While many video games are focused on certain goals -- level up, save the princess, destroy the aliens, for example -- Minecraft has no clear-cut missions, at least not in that way. Players in Minecraft must scavenge for resources in order to build things -- mining for stone to build buildings, mining for coal to build fire. One of the only limitations in-game is time -- the sun sets each evening and when it's dark, spiders and skeletons come out and can attack the characters. (Levin admits the students don't like the dark and ask him to reset the clock so that it stays light.)

In some ways, much like Minecraft, Levin's experiment using the game in the classroom was initially just as open-ended. He says he had no clearly defined goals, although he knew that there would be lessons -- both technical and social -- that he could impart. After running the game with his students for a while, "I'm now trying to define real goals. I want the kids to learn to be responsible, self-reliant, innovative thinkers who are comfortable using technology to interact and create. I want them to realize that how they treat others in a game, online, or in the physical world is all really the same thing."
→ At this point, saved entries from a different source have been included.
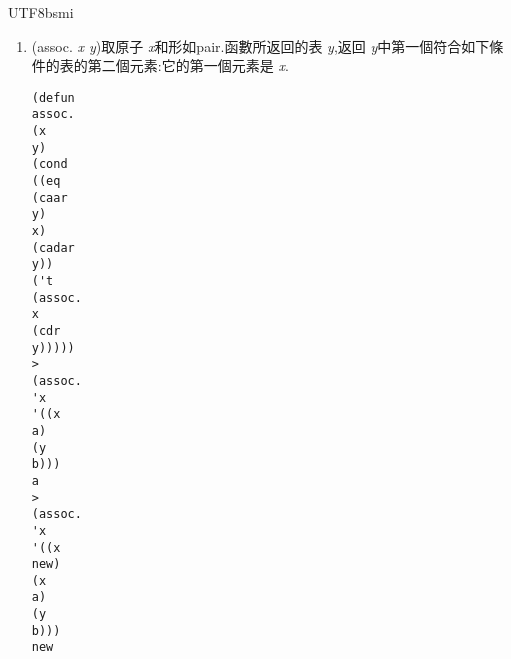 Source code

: \documentclass[12pt]{article}
\begin{document}
\begin{CJK}{UTF8}{bsmi}
\begin{enumerate}
應位置的x,y的元素對. 
\begin{verbatim} 
(defun 
pair. 
(x 
y) 
(cond 
((and. 
(null. 
x) 
(null. 
y)) 
'()) 
((and. 
(not. 
(atom 
x)) 
(not. 
(atom 
y))) 
(cons 
(list 
(car 
x) 
(car 
y)) 
(pair. 
(cdr) 
(cdr 
y)))))) 
> 
(pair. 
'(x 
y 
z) 
'(a 
b 
c)) 
((x 
a) 
(y 
b) 
(z 
c)) 
\end{verbatim} 
\item 
(assoc. 
{\it 
x 
y})取原子{\it 
x}和形如pair.函數所返回的表{\it 
y},返回{\it 
y}中第一個符合如下條 
件的表的第二個元素:它的第一個元素是{\it 
x}. 
\begin{verbatim} 
(defun 
assoc. 
(x 
y) 
(cond 
((eq 
(caar 
y) 
x) 
(cadar 
y)) 
('t 
(assoc. 
x 
(cdr 
y))))) 
> 
(assoc. 
'x 
'((x 
a) 
(y 
b))) 
a 
> 
(assoc. 
'x 
'((x 
new) 
(x 
a) 
(y 
b))) 
new 
\end{verbatim} 
\end{enumerate} 

\end{CJK}
\end{document}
As a computer teacher at a school with a lot of technical resources, Levin admits that it's "pretty easy" for him to integrate games into his curriculum. Not every classroom or every teacher is in the same position. But Levin believes that "as time goes by, games will creep into the classroom in more and more ways. Teachers who grew up playing games are only now hitting a stride in their careers. Many will naturally look to games as a way to engage their students."